Phellodon melaleucus, commonly known as the grey tooth, is a species of tooth fungus in the family Bankeraceae. It was originally described by Elias Magnus Fries in 1815 as a species of Hydnum. In 1881, Petter Karsten included it as one of the original three species in his newly circumscribed genus Phellodon. The fungus is widely distributed in Europe and North America, where it associates mycorrhizally with a wide range of host trees. It is considered vulnerable in Switzerland.

==Description==
The grey tooth is a small to medium-sized fungus with a leathery or corky fruiting body. On the underside it has pale grayish-brown spines from which spores are released rather than from gills. It may look like a convoluted single fruiting body but in fact each part has a blackish stem, and several caps can fuse together. The cap tends to be concentrically zoned with a reddish-brown to blackish-brown centre and a pale edge. The flesh is greyish-brown, darker near the base of the stem, and smells of fenugreek.

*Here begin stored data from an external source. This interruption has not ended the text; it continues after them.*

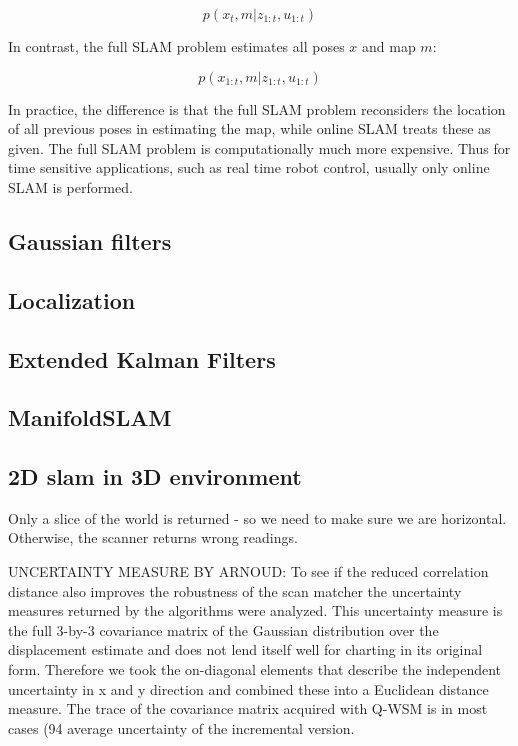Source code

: \begin{equation}
p(x_{t}, m | z_{1:t}, u_{1:t})
\end{equation}

In contrast, the full SLAM problem estimates all poses $x$ and map $m$:

\begin{equation}
p(x_{1:t}, m | z_{1:t}, u_{1:t})
\end{equation}

In practice, the difference is that the full SLAM problem reconsiders the location of all previous poses in estimating the map, while online SLAM treats these as given. The full SLAM problem is computationally much more expensive. Thus for time sensitive applications, such as real time robot control, usually only online SLAM is performed.





\subsection{Gaussian filters}


\subsection{Localization}


\subsection{Extended Kalman Filters}

\subsection{ManifoldSLAM}


\subsection{2D slam in 3D environment}
Only a slice of the world is returned - so we need to make sure we are horizontal. Otherwise, the scanner returns wrong readings.


UNCERTAINTY MEASURE BY ARNOUD:
To see if the reduced correlation distance also improves the robustness of
the scan matcher the uncertainty measures returned by the algorithms were
analyzed. This uncertainty measure is the full 3-by-3 covariance matrix of the
Gaussian distribution over the displacement estimate and does not lend itself well
for charting in its original form. Therefore we took the on-diagonal elements that
describe the independent uncertainty in x and y direction and combined these
into a Euclidean distance measure. The trace of the covariance matrix acquired
with Q-WSM is in most cases (94%
average uncertainty of the incremental version.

==Distribution and habitat==
This species occurs in various parts of Europe and has been recorded in North America. It is uncommon in the United Kingdom and very rare in Ireland. This is an ectomycorrhizal species that forms a symbiotic relationship with the roots of various plants, usually trees; the hyphae of the fungus wrap round the rootlets of the host tree, and there is an exchange of nutrients between the two. It is typically found growing on the ground on mossy banks in the vicinity of its hosts. In the British Isles it is associated with various trees including oak, beech, sweet chestnut, birch, Scots pine and spruce.